TASK ITEM
This task calls for copying each line below that contains "Gallery".

Excerpts from a dataset
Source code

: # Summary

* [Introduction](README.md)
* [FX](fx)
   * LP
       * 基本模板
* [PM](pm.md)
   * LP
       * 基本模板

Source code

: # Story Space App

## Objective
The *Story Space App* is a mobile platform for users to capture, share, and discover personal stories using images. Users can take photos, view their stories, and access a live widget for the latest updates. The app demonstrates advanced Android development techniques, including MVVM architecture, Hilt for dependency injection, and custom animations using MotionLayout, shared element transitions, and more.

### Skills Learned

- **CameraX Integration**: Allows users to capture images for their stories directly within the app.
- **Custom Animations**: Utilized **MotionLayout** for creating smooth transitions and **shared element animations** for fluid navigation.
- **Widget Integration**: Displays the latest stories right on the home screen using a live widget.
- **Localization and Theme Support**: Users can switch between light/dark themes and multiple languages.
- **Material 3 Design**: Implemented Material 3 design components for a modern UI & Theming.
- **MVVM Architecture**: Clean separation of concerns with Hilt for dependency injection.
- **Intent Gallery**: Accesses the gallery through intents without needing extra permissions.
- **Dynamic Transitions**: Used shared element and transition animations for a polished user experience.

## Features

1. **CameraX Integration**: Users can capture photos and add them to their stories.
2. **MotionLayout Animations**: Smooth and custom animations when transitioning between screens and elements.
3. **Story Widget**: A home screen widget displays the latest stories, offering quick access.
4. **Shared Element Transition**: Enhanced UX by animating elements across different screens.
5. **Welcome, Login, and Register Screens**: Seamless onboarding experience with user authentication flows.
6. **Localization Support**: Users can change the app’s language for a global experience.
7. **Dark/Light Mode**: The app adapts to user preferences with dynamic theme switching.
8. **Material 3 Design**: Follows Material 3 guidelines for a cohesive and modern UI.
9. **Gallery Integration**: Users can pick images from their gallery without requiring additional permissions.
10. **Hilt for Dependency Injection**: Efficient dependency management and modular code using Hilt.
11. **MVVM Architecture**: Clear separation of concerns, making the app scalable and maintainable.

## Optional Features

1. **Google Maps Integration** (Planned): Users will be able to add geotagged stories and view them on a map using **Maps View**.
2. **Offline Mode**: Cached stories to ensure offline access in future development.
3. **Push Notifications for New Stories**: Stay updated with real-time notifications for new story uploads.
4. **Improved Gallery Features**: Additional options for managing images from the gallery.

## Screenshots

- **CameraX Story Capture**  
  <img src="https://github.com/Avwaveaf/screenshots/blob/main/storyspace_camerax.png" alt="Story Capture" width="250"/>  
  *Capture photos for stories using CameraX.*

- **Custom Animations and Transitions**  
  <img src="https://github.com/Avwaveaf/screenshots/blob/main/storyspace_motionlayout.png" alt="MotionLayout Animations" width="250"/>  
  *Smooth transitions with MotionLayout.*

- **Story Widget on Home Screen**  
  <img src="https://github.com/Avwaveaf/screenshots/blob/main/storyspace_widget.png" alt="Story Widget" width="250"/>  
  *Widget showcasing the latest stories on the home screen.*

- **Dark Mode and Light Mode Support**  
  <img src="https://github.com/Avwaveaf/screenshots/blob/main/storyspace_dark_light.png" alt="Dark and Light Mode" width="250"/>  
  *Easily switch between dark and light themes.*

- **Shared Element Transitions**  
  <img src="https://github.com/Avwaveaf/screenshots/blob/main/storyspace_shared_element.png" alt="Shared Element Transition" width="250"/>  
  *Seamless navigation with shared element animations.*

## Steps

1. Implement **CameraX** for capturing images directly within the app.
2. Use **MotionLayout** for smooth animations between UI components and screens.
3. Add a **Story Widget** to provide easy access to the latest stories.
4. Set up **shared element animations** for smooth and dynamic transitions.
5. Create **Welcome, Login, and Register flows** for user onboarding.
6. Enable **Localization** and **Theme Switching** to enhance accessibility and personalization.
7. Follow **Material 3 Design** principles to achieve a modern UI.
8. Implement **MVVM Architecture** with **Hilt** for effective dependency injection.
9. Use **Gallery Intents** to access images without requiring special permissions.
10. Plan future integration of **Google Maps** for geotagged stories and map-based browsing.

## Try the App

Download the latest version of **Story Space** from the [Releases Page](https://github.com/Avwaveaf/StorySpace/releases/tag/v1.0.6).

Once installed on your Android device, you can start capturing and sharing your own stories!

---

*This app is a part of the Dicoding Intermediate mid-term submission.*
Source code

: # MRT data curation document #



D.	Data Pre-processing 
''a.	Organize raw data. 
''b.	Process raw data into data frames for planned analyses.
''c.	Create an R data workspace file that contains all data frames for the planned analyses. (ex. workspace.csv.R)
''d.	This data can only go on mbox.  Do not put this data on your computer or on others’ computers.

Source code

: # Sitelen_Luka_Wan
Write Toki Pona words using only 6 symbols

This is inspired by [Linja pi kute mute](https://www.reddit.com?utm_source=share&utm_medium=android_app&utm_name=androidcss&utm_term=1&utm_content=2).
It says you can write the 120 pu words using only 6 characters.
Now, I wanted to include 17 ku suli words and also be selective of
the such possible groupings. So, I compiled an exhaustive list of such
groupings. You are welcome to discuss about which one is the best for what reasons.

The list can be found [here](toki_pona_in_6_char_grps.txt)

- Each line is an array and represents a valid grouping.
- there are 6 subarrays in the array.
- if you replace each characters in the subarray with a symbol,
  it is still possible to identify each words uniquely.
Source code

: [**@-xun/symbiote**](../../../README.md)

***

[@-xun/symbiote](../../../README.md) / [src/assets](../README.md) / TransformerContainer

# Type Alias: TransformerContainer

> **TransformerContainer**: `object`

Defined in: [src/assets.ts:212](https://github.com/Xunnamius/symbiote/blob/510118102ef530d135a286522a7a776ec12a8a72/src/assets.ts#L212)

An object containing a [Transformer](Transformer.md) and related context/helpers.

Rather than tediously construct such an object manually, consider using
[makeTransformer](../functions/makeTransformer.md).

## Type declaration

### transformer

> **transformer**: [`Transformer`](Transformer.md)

SOLUTION TO THIS PROBLEM
- **Intent Gallery**: Accesses the gallery through intents without needing extra permissions.
9. **Gallery Integration**: Users can pick images from their gallery without requiring additional permissions.
4. **Improved Gallery Features**: Additional options for managing images from the gallery.
9. Use **Gallery Intents** to access images without requiring special permissions.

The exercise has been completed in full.